* Task directions *
Give every line from the entries that contains "radius".

* Supplied material *
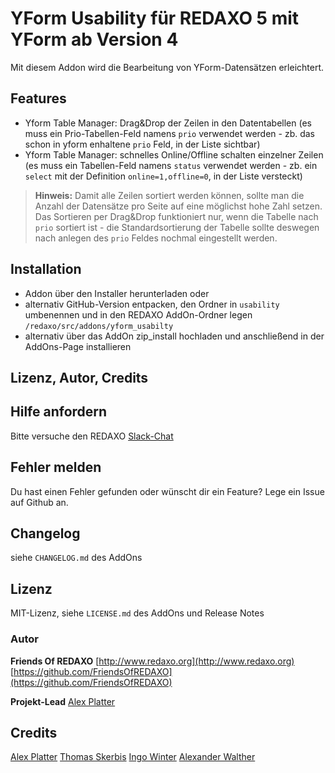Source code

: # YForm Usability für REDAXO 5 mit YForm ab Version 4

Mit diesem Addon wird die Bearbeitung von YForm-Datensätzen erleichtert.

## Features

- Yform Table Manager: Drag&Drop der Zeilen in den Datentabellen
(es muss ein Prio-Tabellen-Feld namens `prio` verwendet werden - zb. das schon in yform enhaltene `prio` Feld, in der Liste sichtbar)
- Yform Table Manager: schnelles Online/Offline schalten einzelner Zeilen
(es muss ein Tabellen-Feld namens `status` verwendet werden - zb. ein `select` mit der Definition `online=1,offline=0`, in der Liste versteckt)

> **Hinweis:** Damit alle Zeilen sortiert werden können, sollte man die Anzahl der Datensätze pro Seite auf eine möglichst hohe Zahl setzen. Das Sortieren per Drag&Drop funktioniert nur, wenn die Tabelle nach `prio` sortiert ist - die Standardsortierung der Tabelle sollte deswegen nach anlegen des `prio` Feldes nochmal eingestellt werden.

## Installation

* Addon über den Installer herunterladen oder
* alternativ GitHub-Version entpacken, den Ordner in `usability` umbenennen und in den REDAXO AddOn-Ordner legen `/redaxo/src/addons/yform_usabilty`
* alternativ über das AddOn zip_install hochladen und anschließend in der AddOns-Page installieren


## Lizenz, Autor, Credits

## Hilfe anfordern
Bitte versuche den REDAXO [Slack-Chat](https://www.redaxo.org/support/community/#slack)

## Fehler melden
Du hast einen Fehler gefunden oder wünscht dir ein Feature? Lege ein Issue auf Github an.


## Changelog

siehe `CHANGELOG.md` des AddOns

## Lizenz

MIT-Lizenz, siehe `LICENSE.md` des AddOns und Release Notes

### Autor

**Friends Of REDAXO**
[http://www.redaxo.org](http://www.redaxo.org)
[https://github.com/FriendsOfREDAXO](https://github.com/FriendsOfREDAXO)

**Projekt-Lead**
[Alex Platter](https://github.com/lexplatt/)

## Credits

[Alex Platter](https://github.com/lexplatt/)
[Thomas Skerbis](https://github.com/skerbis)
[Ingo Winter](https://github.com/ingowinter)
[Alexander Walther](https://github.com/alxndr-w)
==
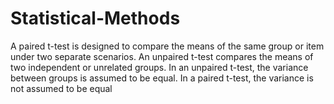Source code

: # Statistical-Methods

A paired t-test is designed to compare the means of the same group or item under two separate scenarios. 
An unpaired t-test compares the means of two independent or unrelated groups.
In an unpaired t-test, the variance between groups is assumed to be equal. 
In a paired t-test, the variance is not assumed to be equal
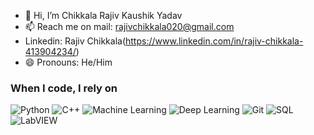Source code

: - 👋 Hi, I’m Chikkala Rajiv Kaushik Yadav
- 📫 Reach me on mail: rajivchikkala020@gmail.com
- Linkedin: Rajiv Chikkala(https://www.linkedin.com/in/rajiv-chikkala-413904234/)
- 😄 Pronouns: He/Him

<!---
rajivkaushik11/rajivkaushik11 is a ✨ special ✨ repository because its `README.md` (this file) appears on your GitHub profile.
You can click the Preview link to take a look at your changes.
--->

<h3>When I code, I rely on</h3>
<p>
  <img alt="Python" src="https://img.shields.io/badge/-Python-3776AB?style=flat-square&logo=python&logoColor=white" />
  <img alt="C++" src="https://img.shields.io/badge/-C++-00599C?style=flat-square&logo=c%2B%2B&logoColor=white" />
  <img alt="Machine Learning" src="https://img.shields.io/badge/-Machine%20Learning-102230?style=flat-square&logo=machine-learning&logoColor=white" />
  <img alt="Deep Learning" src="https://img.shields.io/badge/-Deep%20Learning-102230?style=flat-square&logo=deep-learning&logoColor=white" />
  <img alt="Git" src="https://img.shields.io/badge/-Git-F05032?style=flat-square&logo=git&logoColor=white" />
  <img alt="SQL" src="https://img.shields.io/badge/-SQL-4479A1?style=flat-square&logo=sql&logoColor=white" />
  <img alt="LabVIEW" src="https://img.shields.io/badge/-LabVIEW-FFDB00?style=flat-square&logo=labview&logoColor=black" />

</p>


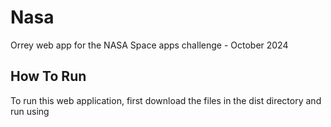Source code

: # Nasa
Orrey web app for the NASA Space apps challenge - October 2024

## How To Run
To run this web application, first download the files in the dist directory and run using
--
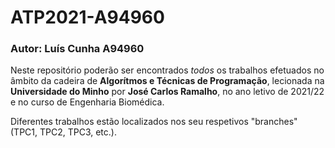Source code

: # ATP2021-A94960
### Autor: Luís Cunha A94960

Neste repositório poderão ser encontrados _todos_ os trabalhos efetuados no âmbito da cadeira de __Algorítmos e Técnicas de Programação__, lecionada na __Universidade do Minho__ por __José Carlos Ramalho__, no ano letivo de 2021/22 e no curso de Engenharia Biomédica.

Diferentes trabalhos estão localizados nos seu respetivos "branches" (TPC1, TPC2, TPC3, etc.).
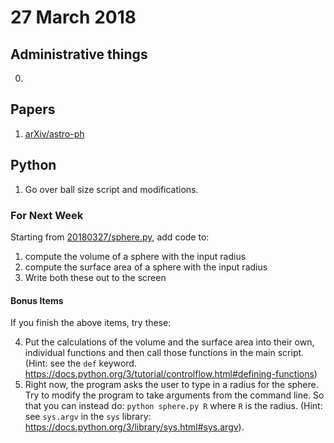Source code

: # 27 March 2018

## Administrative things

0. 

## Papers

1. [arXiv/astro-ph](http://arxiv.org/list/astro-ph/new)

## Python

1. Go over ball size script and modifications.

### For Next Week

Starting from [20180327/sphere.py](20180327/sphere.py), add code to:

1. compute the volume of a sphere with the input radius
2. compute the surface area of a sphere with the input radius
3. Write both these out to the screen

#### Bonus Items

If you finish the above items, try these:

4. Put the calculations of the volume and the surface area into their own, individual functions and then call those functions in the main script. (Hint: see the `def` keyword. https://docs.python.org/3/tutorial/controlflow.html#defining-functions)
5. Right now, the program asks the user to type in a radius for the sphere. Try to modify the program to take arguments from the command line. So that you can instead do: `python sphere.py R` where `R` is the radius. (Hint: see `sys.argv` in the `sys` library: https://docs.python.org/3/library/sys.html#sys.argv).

* Response for this exercise *
1. compute the volume of a sphere with the input radius
2. compute the surface area of a sphere with the input radius
5. Right now, the program asks the user to type in a radius for the sphere. Try to modify the program to take arguments from the command line. So that you can instead do: `python sphere.py R` where `R` is the radius. (Hint: see `sys.argv` in the `sys` library: https://docs.python.org/3/library/sys.html#sys.argv).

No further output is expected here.